THE GLASS
GOLIATH
With one well-coordinated
blow, the
entire free world has been paralyzed. It is as if
a rock-wielding David has hit a glass Goliath straight
between the eyes, shattering the imperial colossus and
bringing down the whole top-heavy apparatus with an
earthshaking roar. The
entire US government was shut down. President George
W. Bush, in Florida at the time, was flown at to the
safety of Barksdale Air Force Base in Louisiana. Top
government officials and congressional leaders were
secreted
to an undisclosed location: US fighter jets patrolled
the skies above the nation's capital.
DESECRATION
OF THE TEMPLE
Most devastating
of all was the attack on the Pentagon, which took a
devastating hit 800 dead and not only
in terms of physical damage. If anything was considered
invulnerable, then surely this building, the sanctum
sanctorum and architectural symbol of American military
power, was it. What could be safer terrain than the
capital of a world empire, a city where the fate of
nations is routinely decided, where the supplicants
of the world gather to humbly present their petitions
to the Senate and lobby the White House?
BLOWBACK
The sheer fragility
of the American Imperium is what is painfully apparent
here. Painful most especially to the US government,
whose complete inability to defend the country while
claiming the mantle of the world's only superpower is
exposed for all to see.

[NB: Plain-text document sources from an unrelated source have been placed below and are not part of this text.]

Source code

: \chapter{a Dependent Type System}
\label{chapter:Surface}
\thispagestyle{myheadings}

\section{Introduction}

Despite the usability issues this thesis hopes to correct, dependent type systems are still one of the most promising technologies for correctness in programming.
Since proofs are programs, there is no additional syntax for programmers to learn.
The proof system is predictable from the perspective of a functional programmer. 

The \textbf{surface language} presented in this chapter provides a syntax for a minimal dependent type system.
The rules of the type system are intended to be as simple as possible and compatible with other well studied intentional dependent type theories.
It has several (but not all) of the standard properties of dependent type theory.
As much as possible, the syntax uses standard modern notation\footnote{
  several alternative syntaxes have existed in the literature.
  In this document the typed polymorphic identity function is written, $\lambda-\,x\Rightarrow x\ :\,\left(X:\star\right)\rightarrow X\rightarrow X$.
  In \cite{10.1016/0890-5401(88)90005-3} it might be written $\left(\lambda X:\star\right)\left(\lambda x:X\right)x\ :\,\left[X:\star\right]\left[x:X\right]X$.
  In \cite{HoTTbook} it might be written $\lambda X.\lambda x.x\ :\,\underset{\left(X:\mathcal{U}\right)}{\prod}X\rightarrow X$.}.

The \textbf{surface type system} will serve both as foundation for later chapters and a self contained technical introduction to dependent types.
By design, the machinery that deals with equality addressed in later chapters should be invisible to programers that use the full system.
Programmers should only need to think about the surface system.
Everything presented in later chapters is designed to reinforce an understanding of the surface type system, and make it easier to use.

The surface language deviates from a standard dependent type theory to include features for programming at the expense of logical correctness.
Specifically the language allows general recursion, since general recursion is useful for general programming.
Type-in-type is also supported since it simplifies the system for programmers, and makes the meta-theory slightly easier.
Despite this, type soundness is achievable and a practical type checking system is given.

It is the weakness of an entity
that has grown too big, too overextended, too blinkered
by pride (some would call it hubris) to see the pitfalls
of the policies it has pursued, not only in the Middle
East but around the world, from the Balkans to the Far
East. Our foreign policy of global military and political
intervention in the internal affairs of other nations,
from Bosnia to Belarus, has produced what policy analyst
Chalmers Johnson has referred to as "blowback."
In his book
of that title, as if in anticipation of the perplexed
"Why?" of the average Americans'reaction to
this carnage, Johnson wrote:
"Only when we come to
see our country as both profiting from and trapped within
the structures of an empire of its own making will it
be possible for us to explain a great many elements
of the world that otherwise perplex us."
THE INVISIBLE
ENEMY
The response of a
weak adversary is always to exaggerate its own power,
to make a great show of faux strength that mostly amounts
to a lot of noise, and that is precisely what the US
is now doing. We have pledged to go after the perpetrators
or those who gave them safe harbor, and the usual
parade of laptop
bombardiers has declared
"war" on "the enemy." But who
or what is the enemy? And, most of all, where
are they?
KAGAN'S
KRISTOL BALL
But the lack of any
tangible, stationary enemy say, a particular
country or even a group of individuals shouldn't
stop us from making a formal declaration of war: "Let's
not be daunted by the mysterious and partially hidden
identity of our attackers," says Robert
Kagan in the Washington Post. "It will
soon become obvious that there are only a few terrorist
organizations capable of carrying out such a massive
and coordinated strike." If there are only "a
few," then why not get more specific? Osama bin Laden, the all-purpose
Arab arch-villain, is routinely blamed
for any and all terrorist acts outside of Northern Ireland
and the jungles of South America. However, the ambitious
Kagan co-author, along with Bill
Kristol, of an infamous article proposing that the
goal of US foreign policy must be "global hegemony"
is after more than that:
"It will become apparent
that those organizations could not have operated without
the assistance of some governments, governments with
a long record of hostility to the United States and
an equally long record of support for terrorism. We
should now immediately begin building up our conventional
military forces to prepare for what will inevitably
and rapidly escalate into confrontation and quite possibly
war with one or more of those powers. Congress, in fact,
should immediately declare war. It does not have to
name a country. It can declare war against those who
have carried out today's attack and against any nations
that may have lent their support."
A DECLARATION
OF FATUOSITY
We should declare
"war" on a nameless enemy, about whose whereabouts
we haven't a clue as if some empty resolution
penned by a parcel of politicians could possibly erase
or rectify the horror of the past 48 hours. Surely,
a formal declaration of war against the Unknown Enemy
would only underscore our own impotence. Such a fatuous
proclamation would turn tragedy into farce a
talent politicians of all stripes have in abundance.
GET THIS
STRAIGHT
Let's see if I get
this straight: Tim McVeigh was a "lone nut"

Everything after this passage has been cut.